── Task material ──

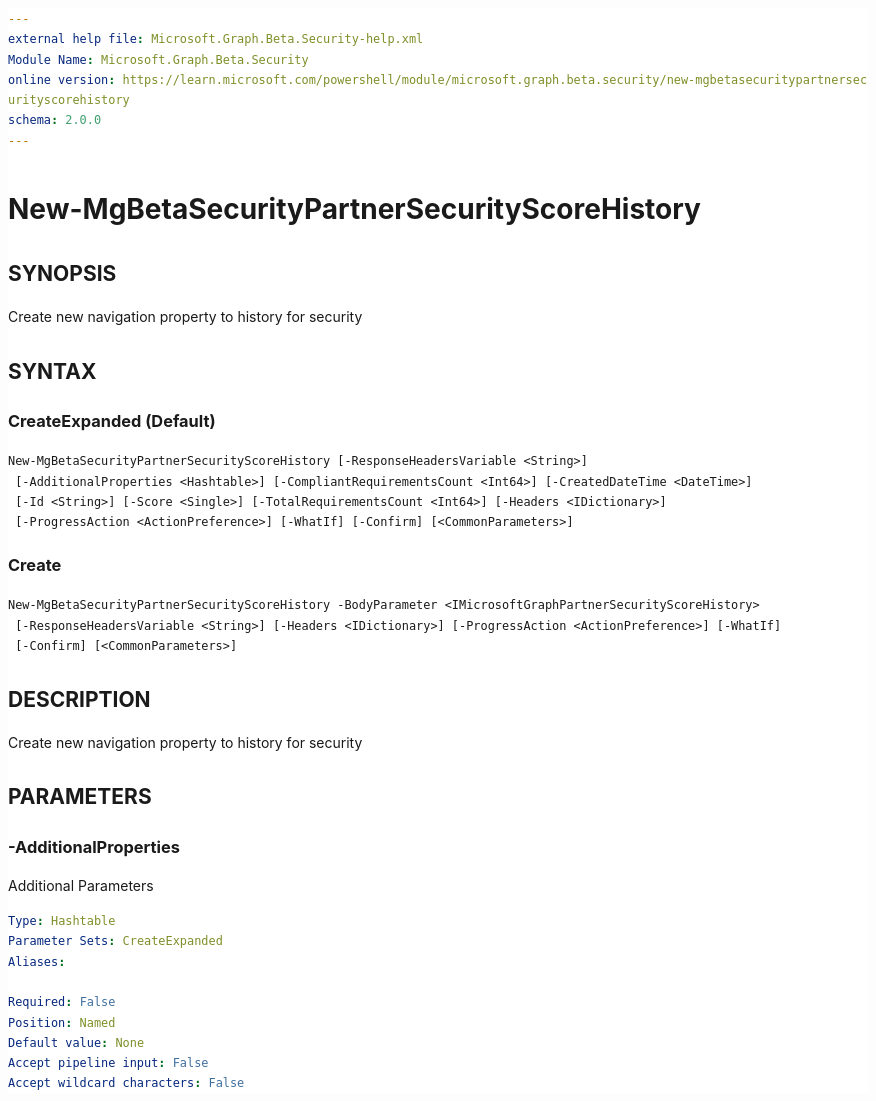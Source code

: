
 ```yaml
---
external help file: Microsoft.Graph.Beta.Security-help.xml
Module Name: Microsoft.Graph.Beta.Security
online version: https://learn.microsoft.com/powershell/module/microsoft.graph.beta.security/new-mgbetasecuritypartnersecurityscorehistory
schema: 2.0.0
---
```


# New-MgBetaSecurityPartnerSecurityScoreHistory

## SYNOPSIS
Create new navigation property to history for security

## SYNTAX

### CreateExpanded (Default)
```
New-MgBetaSecurityPartnerSecurityScoreHistory [-ResponseHeadersVariable <String>]
 [-AdditionalProperties <Hashtable>] [-CompliantRequirementsCount <Int64>] [-CreatedDateTime <DateTime>]
 [-Id <String>] [-Score <Single>] [-TotalRequirementsCount <Int64>] [-Headers <IDictionary>]
 [-ProgressAction <ActionPreference>] [-WhatIf] [-Confirm] [<CommonParameters>]
```

### Create
```
New-MgBetaSecurityPartnerSecurityScoreHistory -BodyParameter <IMicrosoftGraphPartnerSecurityScoreHistory>
 [-ResponseHeadersVariable <String>] [-Headers <IDictionary>] [-ProgressAction <ActionPreference>] [-WhatIf]
 [-Confirm] [<CommonParameters>]
```

## DESCRIPTION
Create new navigation property to history for security

## PARAMETERS

### -AdditionalProperties
Additional Parameters

```yaml
Type: Hashtable
Parameter Sets: CreateExpanded
Aliases:

Required: False
Position: Named
Default value: None
Accept pipeline input: False
Accept wildcard characters: False
```
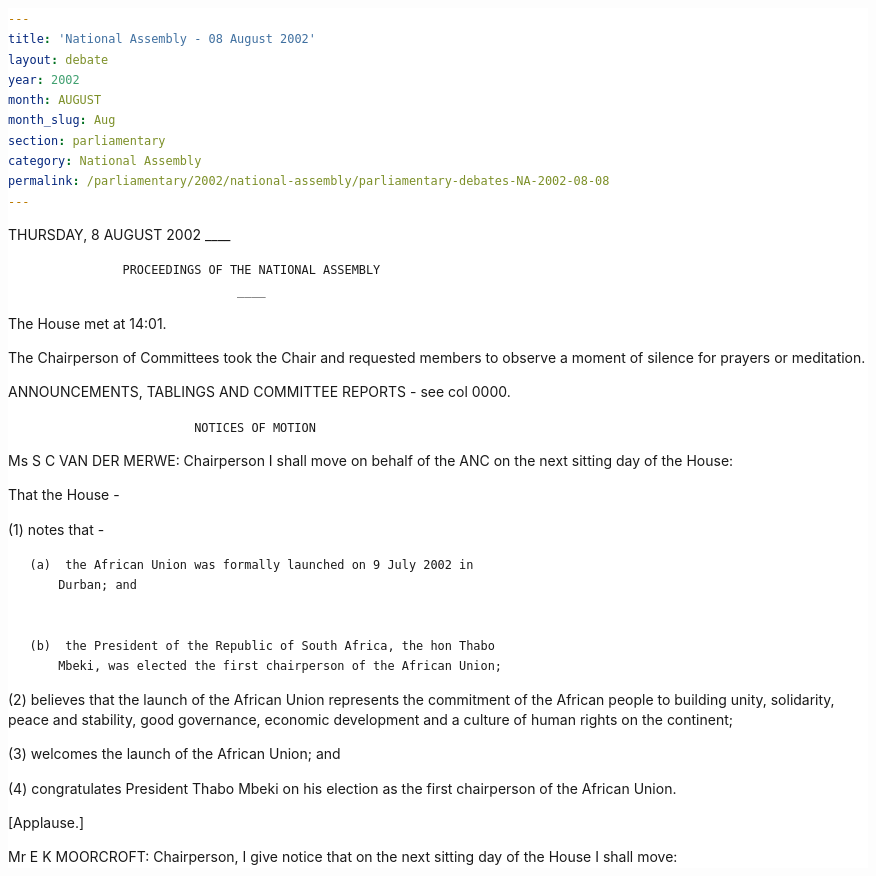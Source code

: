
 ```yaml
---
title: 'National Assembly - 08 August 2002'
layout: debate
year: 2002
month: AUGUST
month_slug: Aug
section: parliamentary
category: National Assembly
permalink: /parliamentary/2002/national-assembly/parliamentary-debates-NA-2002-08-08
---
```


THURSDAY, 8 AUGUST 2002
                                    ____

                    PROCEEDINGS OF THE NATIONAL ASSEMBLY
                                    ____

The House met at 14:01.

The Chairperson of Committees took the Chair and requested members to
observe a moment of silence for prayers or meditation.

ANNOUNCEMENTS, TABLINGS AND COMMITTEE REPORTS - see col 0000.

                              NOTICES OF MOTION

Ms S C VAN DER MERWE: Chairperson I shall move on behalf of the ANC on the
next sitting day of the House:


  That the House -


  (1) notes that -


       (a)  the African Union was formally launched on 9 July 2002 in
           Durban; and


       (b)  the President of the Republic of South Africa, the hon Thabo
           Mbeki, was elected the first chairperson of the African Union;


  (2) believes that the launch of the African Union represents the
       commitment of the African people to building unity, solidarity, peace
       and stability, good governance, economic development and a culture of
       human rights on the continent;


  (3) welcomes the launch of the African Union; and


  (4) congratulates President Thabo Mbeki on his election as the first
       chairperson of the African Union.

[Applause.]

Mr E K MOORCROFT: Chairperson, I give notice that on the next sitting day
of the House I shall move:
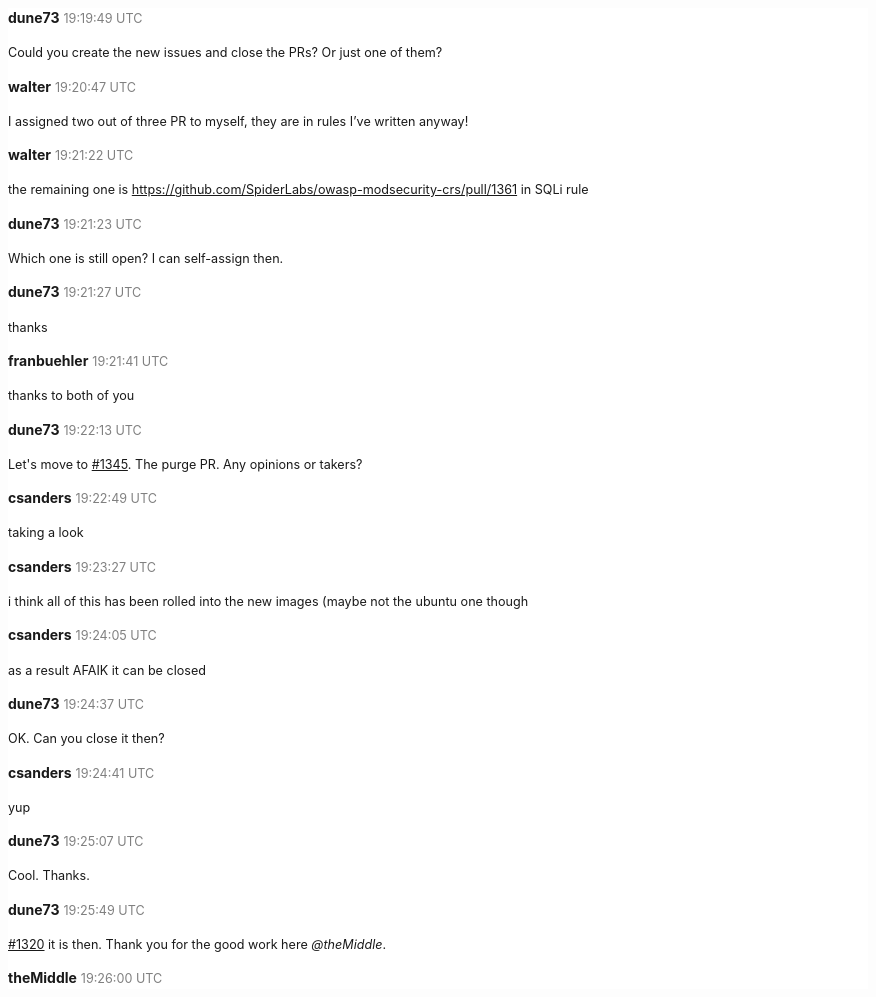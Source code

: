 **dune73** <span style="color: grey; font-size: 90%;">19:19:49 UTC</span>

<span style="font-size: 90%;">Could you create the new issues and close the PRs? Or just one of them?</span>

**walter** <span style="color: grey; font-size: 90%;">19:20:47 UTC</span>

<span style="font-size: 90%;">I assigned two out of three PR to myself, they are in rules I’ve written anyway!</span>

**walter** <span style="color: grey; font-size: 90%;">19:21:22 UTC</span>

<span style="font-size: 90%;">the remaining one is <https://github.com/SpiderLabs/owasp-modsecurity-crs/pull/1361> in SQLi rule</span>

**dune73** <span style="color: grey; font-size: 90%;">19:21:23 UTC</span>

<span style="font-size: 90%;">Which one is still open? I can self-assign then.</span>

**dune73** <span style="color: grey; font-size: 90%;">19:21:27 UTC</span>

<span style="font-size: 90%;">thanks</span>

**franbuehler** <span style="color: grey; font-size: 90%;">19:21:41 UTC</span>

<span style="font-size: 90%;">thanks to both of you</span>

**dune73** <span style="color: grey; font-size: 90%;">19:22:13 UTC</span>

<span style="font-size: 90%;">Let's move to [#1345](https://github.com/coreruleset/coreruleset/issues/#1345). The purge PR. Any opinions or takers?</span>

**csanders** <span style="color: grey; font-size: 90%;">19:22:49 UTC</span>

<span style="font-size: 90%;">taking a look</span>

**csanders** <span style="color: grey; font-size: 90%;">19:23:27 UTC</span>

<span style="font-size: 90%;">i think all of this has been rolled into the new images (maybe not the ubuntu one though</span>

**csanders** <span style="color: grey; font-size: 90%;">19:24:05 UTC</span>

<span style="font-size: 90%;">as a result AFAIK it can be closed</span>

**dune73** <span style="color: grey; font-size: 90%;">19:24:37 UTC</span>

<span style="font-size: 90%;">OK. Can you close it then?</span>

**csanders** <span style="color: grey; font-size: 90%;">19:24:41 UTC</span>

<span style="font-size: 90%;">yup</span>

**dune73** <span style="color: grey; font-size: 90%;">19:25:07 UTC</span>

<span style="font-size: 90%;">Cool. Thanks.</span>

**dune73** <span style="color: grey; font-size: 90%;">19:25:49 UTC</span>

<span style="font-size: 90%;">[#1320](https://github.com/coreruleset/coreruleset/issues/#1320) it is then. Thank you for the good work here _@theMiddle_.</span>

**theMiddle** <span style="color: grey; font-size: 90%;">19:26:00 UTC</span>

───

__Problem statement__
Only the lines from the one containing "can be closed</span>" through the end of the records above belong in the answer, each exactly as written.

__Solution__
<span style="font-size: 90%;">as a result AFAIK it can be closed</span>

**dune73** <span style="color: grey; font-size: 90%;">19:24:37 UTC</span>

<span style="font-size: 90%;">OK. Can you close it then?</span>

**csanders** <span style="color: grey; font-size: 90%;">19:24:41 UTC</span>

<span style="font-size: 90%;">yup</span>

**dune73** <span style="color: grey; font-size: 90%;">19:25:07 UTC</span>

<span style="font-size: 90%;">Cool. Thanks.</span>

**dune73** <span style="color: grey; font-size: 90%;">19:25:49 UTC</span>

<span style="font-size: 90%;">[#1320](https://github.com/coreruleset/coreruleset/issues/#1320) it is then. Thank you for the good work here _@theMiddle_.</span>

**theMiddle** <span style="color: grey; font-size: 90%;">19:26:00 UTC</span>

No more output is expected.